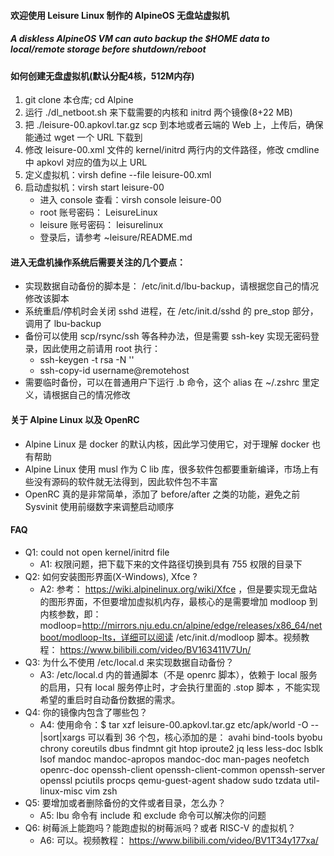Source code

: #### 欢迎使用 Leisure Linux 制作的 AlpineOS 无盘站虚拟机
##### A diskless AlpineOS VM can auto backup the $HOME data to local/remote storage before shutdown/reboot

#### 如何创建无盘虚拟机(默认分配4核，512M内存)
  1. git clone 本仓库;  cd Alpine
  2. 运行 ./dl_netboot.sh 来下载需要的内核和 initrd 两个镜像(8+22 MB)
  3. 把 ./leisure-00.apkovl.tar.gz scp 到本地或者云端的 Web 上，上传后，确保能通过 wget 一个 URL 下载到
  4. 修改 leisure-00.xml 文件的 kernel/initrd 两行内的文件路径，修改 cmdline 中 apkovl 对应的值为以上 URL
  5. 定义虚拟机：virsh define --file leisure-00.xml
  6. 启动虚拟机：virsh start leisure-00
      - 进入 console 查看：virsh console leisure-00
      - root 账号密码： LeisureLinux
      - leisure 账号密码： leisurelinux
      - 登录后，请参考 ~leisure/README.md 

#### 进入无盘机操作系统后需要关注的几个要点：
  - 实现数据自动备份的脚本是： /etc/init.d/lbu-backup，请根据您自己的情况修改该脚本
  - 系统重启/停机时会关闭 sshd 进程，在 /etc/init.d/sshd 的 pre_stop 部分，调用了 lbu-backup
  - 备份可以使用 scp/rsync/ssh 等各种办法，但是需要 ssh-key 实现无密码登录，因此使用之前请用 root 执行：
    - ssh-keygen -t rsa -N ''
    - ssh-copy-id username@remotehost
  - 需要临时备份，可以在普通用户下运行 .b 命令，这个 alias 在 ~/.zshrc 里定义，请根据自己的情况修改

#### 关于 Alpine Linux 以及 OpenRC
  - Alpine Linux 是 docker 的默认内核，因此学习使用它，对于理解 docker 也有帮助
  - Alpine Linux 使用 musl 作为 C lib 库，很多软件包都要重新编译，市场上有些没有源码的软件就无法得到，因此软件包不丰富
  - OpenRC 真的是非常简单，添加了 before/after 之类的功能，避免之前 Sysvinit 使用前缀数字来调整启动顺序

#### FAQ
  - Q1: could not open kernel/initrd file
    - A1: 权限问题，把下载下来的文件路径切换到具有 755 权限的目录下
  - Q2: 如何安装图形界面(X-Windows), Xfce ?
    - A2: 参考： https://wiki.alpinelinux.org/wiki/Xfce ，但是要实现无盘站的图形界面，不但要增加虚拟机内存，最核心的是需要增加 modloop 到内核参数，即： modloop=http://mirrors.nju.edu.cn/alpine/edge/releases/x86_64/netboot/modloop-lts，详细可以阅读 /etc/init.d/modloop 脚本。视频教程： https://www.bilibili.com/video/BV163411V7Un/
  - Q3: 为什么不使用 /etc/local.d 来实现数据自动备份？
    - A3: /etc/local.d 内的普通脚本（不是 openrc 脚本），依赖于 local 服务的启用，只有 local 服务停止时，才会执行里面的 .stop 脚本 ，不能实现希望的重启时自动备份数据的需求。
  - Q4: 你的镜像内包含了哪些包？
    - A4: 使用命令：$ tar xzf leisure-00.apkovl.tar.gz etc/apk/world -O --|sort|xargs 可以看到 36 个包，核心添加的是： avahi bind-tools byobu chrony coreutils dbus findmnt git htop iproute2 jq less less-doc lsblk lsof mandoc mandoc-apropos mandoc-doc man-pages neofetch openrc-doc openssh-client openssh-client-common openssh-server openssl pciutils procps qemu-guest-agent shadow sudo tzdata util-linux-misc vim zsh
  - Q5: 要增加或者删除备份的文件或者目录，怎么办？
    - A5:  lbu 命令有 include 和 exclude 命令可以解决你的问题
  - Q6: 树莓派上能跑吗？能跑虚拟的树莓派吗？或者 RISC-V 的虚拟机？
    - A6:  可以。视频教程： https://www.bilibili.com/video/BV1T34y177xa/

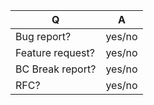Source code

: | Q                | A      |
|------------------|--------|
| Bug report?      | yes/no |
| Feature request? | yes/no |
| BC Break report? | yes/no |
| RFC?             | yes/no |

<!--
- Please fill in this template according to your issue.
- For support request or how-tos, visit https://gitter.im/pimcore/pimcore or https://talk.pimcore.org/
- Otherwise, replace this comment by the description of your issue.
-->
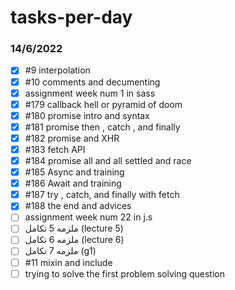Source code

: # tasks-per-day
### 14/6/2022
- [x] #9 interpolation
- [x] #10 comments and decumenting
- [x] assignment week num 1 in sass
- [x] #179 callback hell or pyramid of doom
- [x] #180 promise intro and syntax
- [x] #181 promise then , catch , and finally
- [x] #182 promise and XHR
- [x] #183 fetch API
- [x] #184 promise all and all settled and race
- [x] #185 Async and training
- [x] #186 Await and training
- [x] #187 try , catch, and finally with fetch
- [x] #188 the end and advices
- [ ] assignment week num 22 in j.s
- [ ] ملزمه 5 تكامل (lecture 5)
- [ ] ملزمه 6 تكامل (lecture 6)
- [ ] ملزمه 7 تكامل (g1)
- [ ] #11 mixin and include
- [ ] trying to solve the first problem solving question
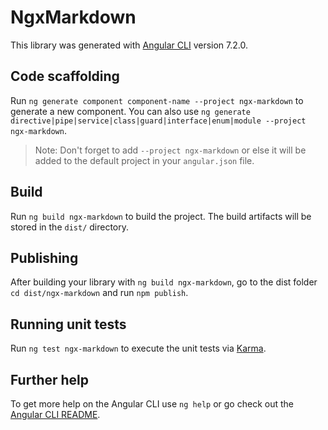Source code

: # NgxMarkdown

This library was generated with [Angular CLI](https://github.com/angular/angular-cli) version 7.2.0.

## Code scaffolding

Run `ng generate component component-name --project ngx-markdown` to generate a new component. You can also use `ng generate directive|pipe|service|class|guard|interface|enum|module --project ngx-markdown`.
> Note: Don't forget to add `--project ngx-markdown` or else it will be added to the default project in your `angular.json` file. 

## Build

Run `ng build ngx-markdown` to build the project. The build artifacts will be stored in the `dist/` directory.

## Publishing

After building your library with `ng build ngx-markdown`, go to the dist folder `cd dist/ngx-markdown` and run `npm publish`.

## Running unit tests

Run `ng test ngx-markdown` to execute the unit tests via [Karma](https://karma-runner.github.io).

## Further help

To get more help on the Angular CLI use `ng help` or go check out the [Angular CLI README](https://github.com/angular/angular-cli/blob/master/README.md).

^^^^

= WHAT THE EXERCISE ASKS =
Without including any pictures, output all the entries above exactly.

= REPLY TO THE EXERCISE =
Source code

: #### 欢迎使用 Leisure Linux 制作的 AlpineOS 无盘站虚拟机
##### A diskless AlpineOS VM can auto backup the $HOME data to local/remote storage before shutdown/reboot

#### 如何创建无盘虚拟机(默认分配4核，512M内存)
  1. git clone 本仓库;  cd Alpine
  2. 运行 ./dl_netboot.sh 来下载需要的内核和 initrd 两个镜像(8+22 MB)
  3. 把 ./leisure-00.apkovl.tar.gz scp 到本地或者云端的 Web 上，上传后，确保能通过 wget 一个 URL 下载到
  4. 修改 leisure-00.xml 文件的 kernel/initrd 两行内的文件路径，修改 cmdline 中 apkovl 对应的值为以上 URL
  5. 定义虚拟机：virsh define --file leisure-00.xml
  6. 启动虚拟机：virsh start leisure-00
      - 进入 console 查看：virsh console leisure-00
      - root 账号密码： LeisureLinux
      - leisure 账号密码： leisurelinux
      - 登录后，请参考 ~leisure/README.md 

#### 进入无盘机操作系统后需要关注的几个要点：
  - 实现数据自动备份的脚本是： /etc/init.d/lbu-backup，请根据您自己的情况修改该脚本
  - 系统重启/停机时会关闭 sshd 进程，在 /etc/init.d/sshd 的 pre_stop 部分，调用了 lbu-backup
  - 备份可以使用 scp/rsync/ssh 等各种办法，但是需要 ssh-key 实现无密码登录，因此使用之前请用 root 执行：
    - ssh-keygen -t rsa -N ''
    - ssh-copy-id username@remotehost
  - 需要临时备份，可以在普通用户下运行 .b 命令，这个 alias 在 ~/.zshrc 里定义，请根据自己的情况修改

#### 关于 Alpine Linux 以及 OpenRC
  - Alpine Linux 是 docker 的默认内核，因此学习使用它，对于理解 docker 也有帮助
  - Alpine Linux 使用 musl 作为 C lib 库，很多软件包都要重新编译，市场上有些没有源码的软件就无法得到，因此软件包不丰富
  - OpenRC 真的是非常简单，添加了 before/after 之类的功能，避免之前 Sysvinit 使用前缀数字来调整启动顺序

#### FAQ
  - Q1: could not open kernel/initrd file
    - A1: 权限问题，把下载下来的文件路径切换到具有 755 权限的目录下
  - Q2: 如何安装图形界面(X-Windows), Xfce ?
    - A2: 参考： https://wiki.alpinelinux.org/wiki/Xfce ，但是要实现无盘站的图形界面，不但要增加虚拟机内存，最核心的是需要增加 modloop 到内核参数，即： modloop=http://mirrors.nju.edu.cn/alpine/edge/releases/x86_64/netboot/modloop-lts，详细可以阅读 /etc/init.d/modloop 脚本。视频教程： https://www.bilibili.com/video/BV163411V7Un/
  - Q3: 为什么不使用 /etc/local.d 来实现数据自动备份？
    - A3: /etc/local.d 内的普通脚本（不是 openrc 脚本），依赖于 local 服务的启用，只有 local 服务停止时，才会执行里面的 .stop 脚本 ，不能实现希望的重启时自动备份数据的需求。
  - Q4: 你的镜像内包含了哪些包？
    - A4: 使用命令：$ tar xzf leisure-00.apkovl.tar.gz etc/apk/world -O --|sort|xargs 可以看到 36 个包，核心添加的是： avahi bind-tools byobu chrony coreutils dbus findmnt git htop iproute2 jq less less-doc lsblk lsof mandoc mandoc-apropos mandoc-doc man-pages neofetch openrc-doc openssh-client openssh-client-common openssh-server openssl pciutils procps qemu-guest-agent shadow sudo tzdata util-linux-misc vim zsh
  - Q5: 要增加或者删除备份的文件或者目录，怎么办？
    - A5:  lbu 命令有 include 和 exclude 命令可以解决你的问题
  - Q6: 树莓派上能跑吗？能跑虚拟的树莓派吗？或者 RISC-V 的虚拟机？
    - A6:  可以。视频教程： https://www.bilibili.com/video/BV1T34y177xa/

Source code

: | Q                | A      |
|------------------|--------|
| Bug report?      | yes/no |
| Feature request? | yes/no |
| BC Break report? | yes/no |
| RFC?             | yes/no |

<!--
- Please fill in this template according to your issue.
- For support request or how-tos, visit https://gitter.im/pimcore/pimcore or https://talk.pimcore.org/
- Otherwise, replace this comment by the description of your issue.
-->
Source code

: # tasks-per-day
### 14/6/2022
- [x] #9 interpolation
- [x] #10 comments and decumenting
- [x] assignment week num 1 in sass
- [x] #179 callback hell or pyramid of doom
- [x] #180 promise intro and syntax
- [x] #181 promise then , catch , and finally
- [x] #182 promise and XHR
- [x] #183 fetch API
- [x] #184 promise all and all settled and race
- [x] #185 Async and training
- [x] #186 Await and training
- [x] #187 try , catch, and finally with fetch
- [x] #188 the end and advices
- [ ] assignment week num 22 in j.s
- [ ] ملزمه 5 تكامل (lecture 5)
- [ ] ملزمه 6 تكامل (lecture 6)
- [ ] ملزمه 7 تكامل (g1)
- [ ] #11 mixin and include
- [ ] trying to solve the first problem solving question
Source code

: # NgxMarkdown

This library was generated with [Angular CLI](https://github.com/angular/angular-cli) version 7.2.0.

## Code scaffolding

Run `ng generate component component-name --project ngx-markdown` to generate a new component. You can also use `ng generate directive|pipe|service|class|guard|interface|enum|module --project ngx-markdown`.
> Note: Don't forget to add `--project ngx-markdown` or else it will be added to the default project in your `angular.json` file. 

## Build

Run `ng build ngx-markdown` to build the project. The build artifacts will be stored in the `dist/` directory.

## Publishing

After building your library with `ng build ngx-markdown`, go to the dist folder `cd dist/ngx-markdown` and run `npm publish`.

## Running unit tests

Run `ng test ngx-markdown` to execute the unit tests via [Karma](https://karma-runner.github.io).

## Further help

To get more help on the Angular CLI use `ng help` or go check out the [Angular CLI README](https://github.com/angular/angular-cli/blob/master/README.md).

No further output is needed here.